Each line below from the one containing "続いて、以下の手順でVercelにデプロイします。" through the one containing "4\. **Environment Variables**" is to be given again exactly, and no line outside that span.

(Beginning of Provided material)

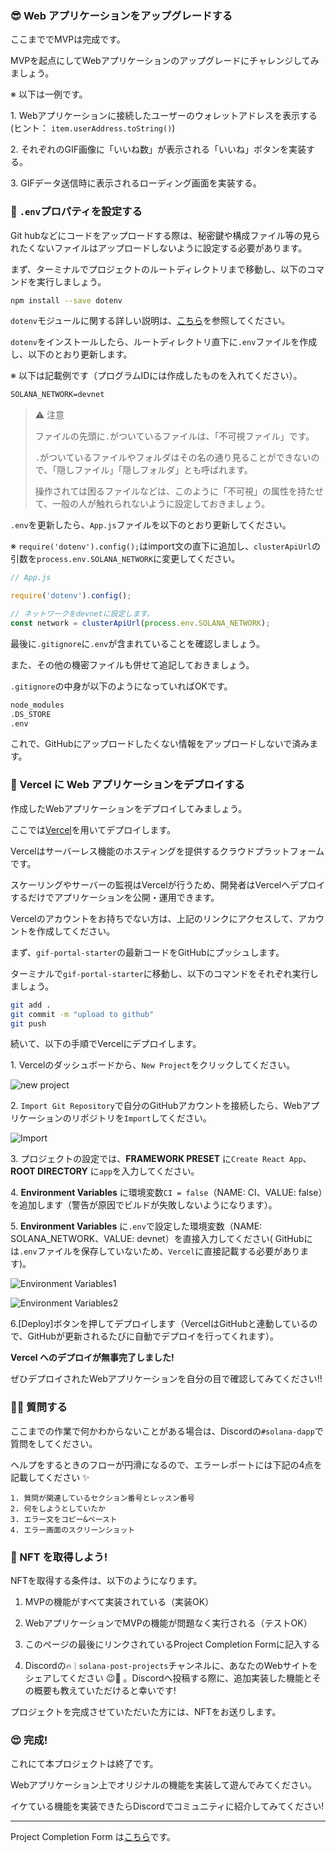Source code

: ### 😎 Web アプリケーションをアップグレードする

ここまででMVPは完成です。

MVPを起点にしてWebアプリケーションのアップグレードにチャレンジしてみましょう。

※ 以下は一例です。

1\. Webアプリケーションに接続したユーザーのウォレットアドレスを表示する(ヒント： `item.userAddress.toString()`)

2\. それぞれのGIF画像に「いいね数」が表示される「いいね」ボタンを実装する。

3\. GIFデータ送信時に表示されるローディング画面を実装する。


### 🙉 `.env`プロパティを設定する

Git hubなどにコードをアップロードする際は、秘密鍵や構成ファイル等の見られたくないファイルはアップロードしないように設定する必要があります。

まず、ターミナルでプロジェクトのルートディレクトリまで移動し、以下のコマンドを実行しましょう。

```bash
npm install --save dotenv
```

`dotenv`モジュールに関する詳しい説明は、[こちら](https://maku77.github.io/nodejs/env/dotenv.html)を参照してください。

`dotenv`をインストールしたら、ルートディレクトリ直下に`.env`ファイルを作成し、以下のとおり更新します。

※ 以下は記載例です（プログラムIDには作成したものを入れてください）。

```txt
SOLANA_NETWORK=devnet
```

> ⚠️ 注意
>
> ファイルの先頭に`.`がついているファイルは、「不可視ファイル」です。
>
> `.`がついているファイルやフォルダはその名の通り見ることができないので、「隠しファイル」「隠しフォルダ」とも呼ばれます。
>
> 操作されては困るファイルなどは、このように「不可視」の属性を持たせて、一般の人が触れられないように設定しておきましょう。

`.env`を更新したら、`App.js`ファイルを以下のとおり更新してください。

※ `require('dotenv').config();`はimport文の直下に追加し、`clusterApiUrl`の引数を`process.env.SOLANA_NETWORK`に変更してください。

```javascript
// App.js

require('dotenv').config();

// ネットワークをdevnetに設定します。
const network = clusterApiUrl(process.env.SOLANA_NETWORK);
```

最後に`.gitignore`に`.env`が含まれていることを確認しましょう。

また、その他の機密ファイルも併せて追記しておきましょう。

`.gitignore`の中身が以下のようになっていればOKです。

```txt
node_modules
.DS_STORE
.env
```

これで、GitHubにアップロードしたくない情報をアップロードしないで済みます。


### 🚀 Vercel に Web アプリケーションをデプロイする

作成したWebアプリケーションをデプロイしてみましょう。

ここでは[Vercel](https://Vercel.com)を用いてデプロイします。

Vercelはサーバーレス機能のホスティングを提供するクラウドプラットフォームです。

スケーリングやサーバーの監視はVercelが行うため、開発者はVercelへデプロイするだけでアプリケーションを公開・運用できます。

Vercelのアカウントをお持ちでない方は、上記のリンクにアクセスして、アカウントを作成してください。

まず、`gif-portal-starter`の最新コードをGitHubにプッシュします。

ターミナルで`gif-portal-starter`に移動し、以下のコマンドをそれぞれ実行しましょう。

```bash
git add .
git commit -m "upload to github"
git push
```

続いて、以下の手順でVercelにデプロイします。

1\. Vercelのダッシュボードから、`New Project`をクリックしてください。

![new project](/public/images/Solana-dApp/section-4/4_1_1.png)

2\. `Import Git Repository`で自分のGitHubアカウントを接続したら、Webアプリケーションのリポジトリを`Import`してください。

![Import](/public/images/Solana-dApp/section-4/4_1_2.png)

3\. プロジェクトの設定では、**FRAMEWORK PRESET** に`Create React App`、**ROOT DIRECTORY** に`app`を入力してください。

4\. **Environment Variables** に環境変数`CI = false`（NAME: CI、VALUE: false）を追加します（警告が原因でビルドが失敗しないようになります）。

5\. **Environment Variables** に`.env`で設定した環境変数（NAME: SOLANA_NETWORK、VALUE: devnet）を直接入力してください( GitHubには`.env`ファイルを保存していないため、`Vercel`に直接記載する必要があります)。

![Environment Variables1](/public/images/Solana-dApp/section-4/4_1_3.png)

![Environment Variables2](/public/images/Solana-dApp/section-4/4_1_4.png)

6\.[Deploy]ボタンを押してデプロイします（VercelはGitHubと連動しているので、GitHubが更新されるたびに自動でデプロイを行ってくれます）。

**Vercel へのデプロイが無事完了しました!**

ぜひデプロイされたWebアプリケーションを自分の目で確認してみてください!!


### 🙋‍♂️ 質問する

ここまでの作業で何かわからないことがある場合は、Discordの`#solana-dapp`で質問をしてください。

ヘルプをするときのフローが円滑になるので、エラーレポートには下記の4点を記載してください ✨

```
1. 質問が関連しているセクション番号とレッスン番号
2. 何をしようとしていたか
3. エラー文をコピー&ペースト
4. エラー画面のスクリーンショット
```


### 🎫 NFT を取得しよう!

NFTを取得する条件は、以下のようになります。

1. MVPの機能がすべて実装されている（実装OK）

2. WebアプリケーションでMVPの機能が問題なく実行される（テストOK）

3. このページの最後にリンクされているProject Completion Formに記入する

4. Discordの`🔥｜solana-post-projects`チャンネルに、あなたのWebサイトをシェアしてください 😉🎉 。Discordへ投稿する際に、追加実装した機能とその概要も教えていただけると幸いです!

プロジェクトを完成させていただいた方には、NFTをお送りします。


### 😍 完成!

これにて本プロジェクトは終了です。

Webアプリケーション上でオリジナルの機能を実装して遊んでみてください。

イケている機能を実装できたらDiscordでコミュニティに紹介してみてください!

---

Project Completion Form は[こちら](https://airtable.com/shrf1cCtTx0iQuszX)です。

(End of Provided material)

* Exercise answer *
続いて、以下の手順でVercelにデプロイします。

1\. Vercelのダッシュボードから、`New Project`をクリックしてください。

![new project](/public/images/Solana-dApp/section-4/4_1_1.png)

2\. `Import Git Repository`で自分のGitHubアカウントを接続したら、Webアプリケーションのリポジトリを`Import`してください。

![Import](/public/images/Solana-dApp/section-4/4_1_2.png)

3\. プロジェクトの設定では、**FRAMEWORK PRESET** に`Create React App`、**ROOT DIRECTORY** に`app`を入力してください。

4\. **Environment Variables** に環境変数`CI = false`（NAME: CI、VALUE: false）を追加します（警告が原因でビルドが失敗しないようになります）。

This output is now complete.